[Start of Attachment]
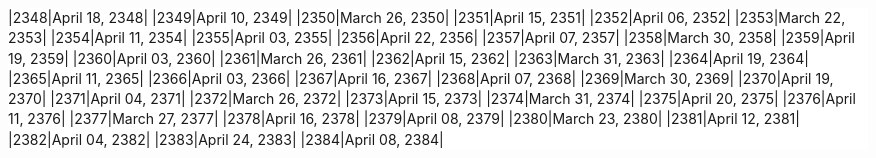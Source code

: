 |2348|April 18, 2348|
|2349|April 10, 2349|
|2350|March 26, 2350|
|2351|April 15, 2351|
|2352|April 06, 2352|
|2353|March 22, 2353|
|2354|April 11, 2354|
|2355|April 03, 2355|
|2356|April 22, 2356|
|2357|April 07, 2357|
|2358|March 30, 2358|
|2359|April 19, 2359|
|2360|April 03, 2360|
|2361|March 26, 2361|
|2362|April 15, 2362|
|2363|March 31, 2363|
|2364|April 19, 2364|
|2365|April 11, 2365|
|2366|April 03, 2366|
|2367|April 16, 2367|
|2368|April 07, 2368|
|2369|March 30, 2369|
|2370|April 19, 2370|
|2371|April 04, 2371|
|2372|March 26, 2372|
|2373|April 15, 2373|
|2374|March 31, 2374|
|2375|April 20, 2375|
|2376|April 11, 2376|
|2377|March 27, 2377|
|2378|April 16, 2378|
|2379|April 08, 2379|
|2380|March 23, 2380|
|2381|April 12, 2381|
|2382|April 04, 2382|
|2383|April 24, 2383|
|2384|April 08, 2384|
[End of Attachment]
**Task instructions**
Wherever the string "March" occurs in the entries, copy that whole line.

**Problem solution**
|2350|March 26, 2350|
|2353|March 22, 2353|
|2358|March 30, 2358|
|2361|March 26, 2361|
|2363|March 31, 2363|
|2369|March 30, 2369|
|2372|March 26, 2372|
|2374|March 31, 2374|
|2377|March 27, 2377|
|2380|March 23, 2380|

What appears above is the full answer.